Nike quoted a report by the audit company Elevate to safeguard its position of reprehensible non-act, but did not publish the report to the public, said consortium in a survey published in 2024.
Nike did not respond to RFA attempts to request comments, and LRQA, who acquired Elevate in 2022.
In a 2021 report, the Center for Commercial Resources and Human Rights, a non-profit organization based in the United Kingdom, cited dozens of audits through Vietnam, Pakistan and Malaysia which have not detected security risks, forced labor and other violations.
The failures are routine
But workers like Shwe Lin and Arkar Kyaw, who have been working in Mae Sot clothing factories for over three years, tell FRI that failures like this are routine.
None of the two has ever been selected by management to speak with an auditor despite the outspokenness of violations.
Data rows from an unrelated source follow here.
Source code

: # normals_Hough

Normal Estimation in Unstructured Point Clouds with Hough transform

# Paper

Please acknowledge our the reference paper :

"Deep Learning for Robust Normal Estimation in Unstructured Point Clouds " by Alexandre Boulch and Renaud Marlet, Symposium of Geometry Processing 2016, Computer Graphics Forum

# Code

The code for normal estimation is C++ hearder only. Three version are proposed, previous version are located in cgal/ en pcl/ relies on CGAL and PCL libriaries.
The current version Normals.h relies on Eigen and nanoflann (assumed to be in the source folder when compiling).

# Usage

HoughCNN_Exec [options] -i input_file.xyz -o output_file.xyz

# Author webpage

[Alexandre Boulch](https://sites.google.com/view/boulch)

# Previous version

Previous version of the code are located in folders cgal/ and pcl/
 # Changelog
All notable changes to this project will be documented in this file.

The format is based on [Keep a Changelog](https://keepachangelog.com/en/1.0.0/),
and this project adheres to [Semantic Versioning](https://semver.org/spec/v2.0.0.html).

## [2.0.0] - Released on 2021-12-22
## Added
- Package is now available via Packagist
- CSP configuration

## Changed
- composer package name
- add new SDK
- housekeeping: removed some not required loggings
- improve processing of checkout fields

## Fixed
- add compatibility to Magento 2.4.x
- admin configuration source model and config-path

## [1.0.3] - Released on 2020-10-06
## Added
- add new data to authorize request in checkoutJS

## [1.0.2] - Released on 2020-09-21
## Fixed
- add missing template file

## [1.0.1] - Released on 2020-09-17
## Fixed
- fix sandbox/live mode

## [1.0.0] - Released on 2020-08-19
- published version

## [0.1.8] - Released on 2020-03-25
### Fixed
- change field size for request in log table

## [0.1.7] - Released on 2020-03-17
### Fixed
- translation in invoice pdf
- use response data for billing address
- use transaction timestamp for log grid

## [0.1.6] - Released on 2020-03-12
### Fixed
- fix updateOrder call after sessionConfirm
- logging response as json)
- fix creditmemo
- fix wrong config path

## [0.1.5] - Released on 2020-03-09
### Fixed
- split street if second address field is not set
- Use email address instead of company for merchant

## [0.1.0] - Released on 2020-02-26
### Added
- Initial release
They say they have seen listeners prevented from interviewing unprecedented workers.
Aruna Kashyap, Associate Director of Business Responsibility at Human Rights Watch, believes that stricter laws of reasonable diligence can be a way to suppress business responsibility in their supply chains.
“If governments introduce laws that regulate the way companies should lead to a reasonable diligence and how the whole system is examined, then some of these problems will start to surface,” Kashyap told RFA.
The European Union, for example, introduced a directive last year which would oblige companies with more than 1,000 employees and more than 450 million euros in global income to identify and mitigate “undesirable and environmental rights” of themselves or their partners, which may include suppliers. This can also force them to obtain contractual insurance from partners, such as factories in other parts of the world, in order to guarantee that human rights are protected in work practices.
European companies are among the main customers of Thailand’s clothing factories, collaborating alongside American and Asian brands to stock up on the region’s clothing and accessories.
“I hope this level of control will change what brands and suppliers do not only, but also the audit industry,” said Kashyap.
Published by Tajun Kang, Malcolm Foster and Mat Pennington.